Here’s another good panel discussion from CSIS about Reconnecting Asia.
This here is your nice, long Sunday read. An excellent multimedia piece that charts the decline of Dongguan’s sex industry through the history of one peculiar building. Like all good Sunday reads, it seamlessly intertwines politics, narrative, local flavour, and human interest.
The Versailles Hotel used to be one of the most popular nightclubs in Changping Town on the outskirts of Dongguan, a city known for its booming sex trade. According to the owner, at the hotel’s peak, more than 800 sex workers and 500 clients would pass through the doors on any given weekend evening. But a tough government crackdown on sex work in 2014 compelled the business to turn to a different market.
Spoiler: now it’s a retirement home. Excellent.
This is the important story of the week, and ChinaFile “conversation” always provide nice, balanced summaries of important stories.
This migrants thing is everywhere and has even hit the airwaves on the BBC’s Today Programme. That’s not always an indication of political importance, of course. Without wanting to sound brutal, the important thing isn’t that people are being shat on, but that people, ordinary people within China, seems to care so much. This crackdown, along with the recent kindergarten child abuse revelations, represent an unprecedented spike of impetus for outrage against the government in the Xi era.
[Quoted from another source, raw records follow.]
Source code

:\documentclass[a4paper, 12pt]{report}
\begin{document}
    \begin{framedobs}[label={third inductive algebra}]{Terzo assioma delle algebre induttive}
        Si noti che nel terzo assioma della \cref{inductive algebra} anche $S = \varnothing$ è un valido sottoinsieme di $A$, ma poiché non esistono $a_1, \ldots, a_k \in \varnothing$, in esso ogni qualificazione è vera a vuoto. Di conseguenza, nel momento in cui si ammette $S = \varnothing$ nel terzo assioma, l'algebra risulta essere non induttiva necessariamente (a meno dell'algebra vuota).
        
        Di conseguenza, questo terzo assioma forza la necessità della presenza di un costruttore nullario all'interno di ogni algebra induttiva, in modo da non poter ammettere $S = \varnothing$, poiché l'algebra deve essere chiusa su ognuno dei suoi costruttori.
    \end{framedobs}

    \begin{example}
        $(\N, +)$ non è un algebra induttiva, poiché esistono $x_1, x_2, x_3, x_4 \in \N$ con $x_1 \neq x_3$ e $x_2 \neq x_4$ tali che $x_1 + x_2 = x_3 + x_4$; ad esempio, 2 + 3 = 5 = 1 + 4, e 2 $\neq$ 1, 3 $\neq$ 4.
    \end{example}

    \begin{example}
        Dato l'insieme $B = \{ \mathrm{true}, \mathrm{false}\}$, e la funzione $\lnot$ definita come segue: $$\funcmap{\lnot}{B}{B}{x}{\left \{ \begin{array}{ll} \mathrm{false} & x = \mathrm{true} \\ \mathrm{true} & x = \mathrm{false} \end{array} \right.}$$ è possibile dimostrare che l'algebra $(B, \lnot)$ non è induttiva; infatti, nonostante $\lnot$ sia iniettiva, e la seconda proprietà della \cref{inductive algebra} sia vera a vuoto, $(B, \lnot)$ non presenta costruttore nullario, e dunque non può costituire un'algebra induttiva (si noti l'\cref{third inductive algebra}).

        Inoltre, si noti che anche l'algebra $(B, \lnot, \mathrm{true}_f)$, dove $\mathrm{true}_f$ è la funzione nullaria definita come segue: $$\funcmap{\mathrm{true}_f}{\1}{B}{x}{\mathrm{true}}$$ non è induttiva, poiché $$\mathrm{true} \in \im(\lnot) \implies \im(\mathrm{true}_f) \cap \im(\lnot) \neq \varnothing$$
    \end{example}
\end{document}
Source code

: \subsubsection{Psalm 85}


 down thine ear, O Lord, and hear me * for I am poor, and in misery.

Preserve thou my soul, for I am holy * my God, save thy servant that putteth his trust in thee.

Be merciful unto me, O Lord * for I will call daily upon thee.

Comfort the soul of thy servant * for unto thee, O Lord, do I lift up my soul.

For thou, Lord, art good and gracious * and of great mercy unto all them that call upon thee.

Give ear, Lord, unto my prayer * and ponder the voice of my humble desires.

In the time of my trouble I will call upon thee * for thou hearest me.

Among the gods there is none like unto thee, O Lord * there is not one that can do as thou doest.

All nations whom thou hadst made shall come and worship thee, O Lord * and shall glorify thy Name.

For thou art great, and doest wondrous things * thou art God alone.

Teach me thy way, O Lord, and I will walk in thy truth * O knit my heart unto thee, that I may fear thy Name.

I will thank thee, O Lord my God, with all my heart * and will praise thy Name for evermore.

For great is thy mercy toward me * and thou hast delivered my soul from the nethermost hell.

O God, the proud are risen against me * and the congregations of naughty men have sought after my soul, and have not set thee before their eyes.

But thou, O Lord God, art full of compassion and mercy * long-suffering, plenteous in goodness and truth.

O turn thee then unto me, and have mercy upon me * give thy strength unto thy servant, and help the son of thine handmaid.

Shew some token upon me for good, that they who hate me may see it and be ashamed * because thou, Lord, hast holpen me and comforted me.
And relating these stories to the wider picture is Evan A. Feigenbaum, with this great explanation of Xi’s “New Deal”.
This deal is not so entirely new, but it is certainly a new incarnation of the social contract drawn up between the Chinese people and their unelected Party leaders. If you cast your mind back to the 19th Party Congress, you’ll remember that the thing about Xi’s “New Era”, is that the “principle contradiction” has evolved. Before it used to be about getting rich, now Xi recognises, it is about having “better lives”.
So that’s the context for the migrant and kindergarten scandals – do these events signal better lives for the people?
So that defines the “big bet” at the heart of Xi’s “new deal.” He aims to pursue the new principal contradiction but within the context of a more statist, more Party-centric, more disciplined, more self-regulating, and ultimately more Leninist political system.
Can that be done? I’m skeptical.
And the early signs are not good. For example, China’s urban middle class demands safe and excellent schools. But this week’s headlines in China are all about an abuse scandal in a Beijing middle school that has rocked the city and angered parents nationwide. And that is just one example.
Chinese citizens don’t choose their representatives through democratic election. So feedback mechanisms between the ruled and the rulers must operate within the context of a Leninist political system run by a Communist Party in a one-Party state.